Перевод Жуковского из Шиллера вряд ли был известен Мандельштаму — разве что по частичной публикации в узкоспециальном издании 1887 г. Но в «Дайте Тютчеву стрекозу…» поэт, разрабатывая собственную давнюю тему — трансисторического Геркуланума, спящего города, — похоже, самостоятельно следуя той же логике, что и Жуковский, дополнил свою галерею призрачных городов образом сонного царства21 — и притом не без влияния «Спящей царевны», комбинирующей оба классических источника — Перро и братьев Гримм, но в историко-литературном плане однородной с остальными подтекстами стихотворения22. В этом случае наволочки — не простой реликт сна в отброшенном варианте 6-го стиха, но актуальный символ сонного царства, а характеристика «без всякой прошвы» должна намекать на запрет, ранее наложенный в этом царстве на веретёна (и по смежности легко распространяемый поэтическим мышлением на иглы).

В пользу предложенной гипотезы свидетельствует один признак, присущий всем атрибутам поэтов, упоминаемым в стихотворении, кроме подошв Баратынского: каждый из них — на том или ином уровне — является колющим (жалящим, режущим) предметом. Стрекоза — в силу своей этимологии (стрекать — «колоть, жалить»)23; роза — благодаря шипам; перстень — из-за обычая вырезать им надписи на оконном стекле (к примеру, Пушкин в 1833 г. вырезал таким способом свое имя, не застав дома Языкова), а также из-за метода расправы с неугодными, практиковавшегося римским папой Александром VI и его сыном Чезаре Борджиа и знакомого нам по роману Дюма-отца «Граф Монте-Кристо» (I:18); как бы в порядке компенсации за вето, наложенное на иглу, (плоские) подошвы Баратынского наделены способностью раздражать (вар. возмущать); Лермонтов, лишенный всякого орудия (предположим, в силу того же запрета), аналогичным образом сохраняет способность мучить; и наоборот — Фет получает орудие, но это — карандаш, причем одышливый и жирный (то есть, вероятно, притупившийся, вдвойне безопасный), а не острое перо, которым сражаются, как штыком; наконец, гвозди, реально принадлежащие к острым орудиям, остались за пределами основной редакции.

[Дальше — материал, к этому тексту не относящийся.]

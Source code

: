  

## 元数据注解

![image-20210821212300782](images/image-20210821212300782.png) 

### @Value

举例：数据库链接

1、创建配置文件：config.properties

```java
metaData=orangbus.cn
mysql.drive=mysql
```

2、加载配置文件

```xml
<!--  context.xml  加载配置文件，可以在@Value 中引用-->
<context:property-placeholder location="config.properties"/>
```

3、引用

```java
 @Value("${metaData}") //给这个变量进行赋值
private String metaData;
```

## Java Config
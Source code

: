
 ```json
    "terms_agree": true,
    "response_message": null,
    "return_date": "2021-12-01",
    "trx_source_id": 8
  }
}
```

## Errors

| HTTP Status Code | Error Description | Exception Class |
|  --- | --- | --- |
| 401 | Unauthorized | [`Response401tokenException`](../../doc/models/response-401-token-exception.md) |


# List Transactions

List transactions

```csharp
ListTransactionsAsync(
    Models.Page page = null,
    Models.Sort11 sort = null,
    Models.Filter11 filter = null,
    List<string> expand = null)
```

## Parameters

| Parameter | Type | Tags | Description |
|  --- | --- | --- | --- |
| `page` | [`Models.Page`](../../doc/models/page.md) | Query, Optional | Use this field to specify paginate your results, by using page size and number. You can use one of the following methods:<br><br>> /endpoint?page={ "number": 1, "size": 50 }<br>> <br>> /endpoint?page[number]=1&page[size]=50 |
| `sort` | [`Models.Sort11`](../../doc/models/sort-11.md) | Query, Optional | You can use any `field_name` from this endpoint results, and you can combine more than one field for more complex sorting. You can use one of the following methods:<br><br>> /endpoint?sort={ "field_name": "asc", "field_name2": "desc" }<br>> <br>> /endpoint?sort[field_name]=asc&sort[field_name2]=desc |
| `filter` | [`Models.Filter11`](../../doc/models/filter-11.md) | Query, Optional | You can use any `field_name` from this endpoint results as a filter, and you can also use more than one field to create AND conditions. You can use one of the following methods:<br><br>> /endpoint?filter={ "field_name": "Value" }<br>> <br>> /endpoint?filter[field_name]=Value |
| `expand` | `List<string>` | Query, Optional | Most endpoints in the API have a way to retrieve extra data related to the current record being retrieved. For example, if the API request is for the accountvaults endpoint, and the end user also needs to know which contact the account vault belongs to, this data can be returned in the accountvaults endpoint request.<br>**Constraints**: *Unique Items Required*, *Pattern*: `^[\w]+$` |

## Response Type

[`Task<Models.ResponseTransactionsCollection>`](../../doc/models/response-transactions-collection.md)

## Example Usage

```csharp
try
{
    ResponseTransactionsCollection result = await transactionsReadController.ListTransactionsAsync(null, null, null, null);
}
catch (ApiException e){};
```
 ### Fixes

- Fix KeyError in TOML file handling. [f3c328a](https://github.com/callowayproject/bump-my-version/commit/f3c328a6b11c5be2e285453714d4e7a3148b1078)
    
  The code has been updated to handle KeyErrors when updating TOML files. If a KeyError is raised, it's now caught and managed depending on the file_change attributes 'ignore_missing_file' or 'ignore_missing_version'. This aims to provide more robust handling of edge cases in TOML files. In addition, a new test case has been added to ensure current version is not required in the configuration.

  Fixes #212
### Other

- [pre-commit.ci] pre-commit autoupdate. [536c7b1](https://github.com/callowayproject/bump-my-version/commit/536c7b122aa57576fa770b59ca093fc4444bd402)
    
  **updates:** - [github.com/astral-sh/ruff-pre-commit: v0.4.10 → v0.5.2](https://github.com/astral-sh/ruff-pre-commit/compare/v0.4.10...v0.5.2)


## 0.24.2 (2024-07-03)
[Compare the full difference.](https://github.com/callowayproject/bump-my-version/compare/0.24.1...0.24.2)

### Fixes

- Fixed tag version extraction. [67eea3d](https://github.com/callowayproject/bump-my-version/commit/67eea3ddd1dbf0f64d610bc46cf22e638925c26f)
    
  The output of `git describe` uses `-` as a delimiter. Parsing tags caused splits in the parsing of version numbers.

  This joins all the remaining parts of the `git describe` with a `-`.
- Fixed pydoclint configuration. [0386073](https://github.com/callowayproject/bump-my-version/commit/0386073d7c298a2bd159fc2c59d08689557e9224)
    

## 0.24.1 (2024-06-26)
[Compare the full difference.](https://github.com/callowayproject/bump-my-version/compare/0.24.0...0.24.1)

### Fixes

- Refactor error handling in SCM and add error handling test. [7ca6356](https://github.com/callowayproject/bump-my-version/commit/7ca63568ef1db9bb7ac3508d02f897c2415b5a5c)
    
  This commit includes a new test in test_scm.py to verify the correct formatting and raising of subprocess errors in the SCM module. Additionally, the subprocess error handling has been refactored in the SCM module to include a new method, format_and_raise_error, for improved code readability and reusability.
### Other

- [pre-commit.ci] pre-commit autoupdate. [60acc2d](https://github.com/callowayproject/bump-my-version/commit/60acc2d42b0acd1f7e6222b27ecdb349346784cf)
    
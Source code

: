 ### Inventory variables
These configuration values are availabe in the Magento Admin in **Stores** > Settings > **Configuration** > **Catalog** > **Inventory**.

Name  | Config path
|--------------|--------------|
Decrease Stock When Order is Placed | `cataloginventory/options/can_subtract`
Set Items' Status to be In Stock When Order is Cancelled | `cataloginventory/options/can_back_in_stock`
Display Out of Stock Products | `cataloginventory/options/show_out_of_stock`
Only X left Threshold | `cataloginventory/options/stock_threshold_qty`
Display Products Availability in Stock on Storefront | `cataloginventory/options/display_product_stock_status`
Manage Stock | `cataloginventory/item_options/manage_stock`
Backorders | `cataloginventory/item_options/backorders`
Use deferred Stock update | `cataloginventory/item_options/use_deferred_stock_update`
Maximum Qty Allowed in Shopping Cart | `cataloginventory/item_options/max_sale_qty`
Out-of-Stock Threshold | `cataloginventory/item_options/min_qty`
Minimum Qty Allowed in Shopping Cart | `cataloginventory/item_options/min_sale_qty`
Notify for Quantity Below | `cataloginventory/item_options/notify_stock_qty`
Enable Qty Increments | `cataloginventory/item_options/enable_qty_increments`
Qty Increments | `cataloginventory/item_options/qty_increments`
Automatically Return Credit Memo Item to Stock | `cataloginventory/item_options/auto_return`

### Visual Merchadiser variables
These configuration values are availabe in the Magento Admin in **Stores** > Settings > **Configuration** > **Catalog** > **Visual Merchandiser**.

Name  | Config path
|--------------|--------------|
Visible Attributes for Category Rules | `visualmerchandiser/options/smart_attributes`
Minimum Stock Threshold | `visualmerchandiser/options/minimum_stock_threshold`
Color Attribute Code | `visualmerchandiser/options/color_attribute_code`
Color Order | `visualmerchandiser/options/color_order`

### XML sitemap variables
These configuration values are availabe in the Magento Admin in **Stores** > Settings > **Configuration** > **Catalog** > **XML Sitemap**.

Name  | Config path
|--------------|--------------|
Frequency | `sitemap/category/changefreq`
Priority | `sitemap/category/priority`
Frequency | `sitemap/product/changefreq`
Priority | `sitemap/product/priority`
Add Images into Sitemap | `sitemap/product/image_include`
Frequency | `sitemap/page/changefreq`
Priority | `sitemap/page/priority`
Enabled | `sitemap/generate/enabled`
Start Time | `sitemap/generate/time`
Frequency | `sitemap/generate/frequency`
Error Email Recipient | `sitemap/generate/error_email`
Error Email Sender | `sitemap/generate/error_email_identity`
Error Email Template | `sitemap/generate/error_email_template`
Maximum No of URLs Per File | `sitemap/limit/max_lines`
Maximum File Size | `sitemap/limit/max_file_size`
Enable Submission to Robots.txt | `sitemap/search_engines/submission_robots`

По отношению к стихам 9—10 О. Ронен ограничивается замечанием, что «Лермонтов, которому Мандельштам обязан мучительной темой звездного неба и кремнистого пути, — не представлен синекдохической загадкой» [25, 32]. Определение темы, воспринятой Мандельштамом от Лермонтова, как мучительной — это, конечно, риторический прием, создающий иллюзию объясненности лермонтовской характеристики (»мучитель наш»). Между тем не только отсутствие синекдохи-подсказки, но и вообще информационная скудость сказанного о Лермонтове ставит под сомнение принципиальную возможность определить наличие подтекста для этих строк, — что делает их самыми загадочными во всем стихотворении, обнажая болезненную дилемму, с которой неизбежно сталкивается всякий приверженец метода К.Ф. Тарановского.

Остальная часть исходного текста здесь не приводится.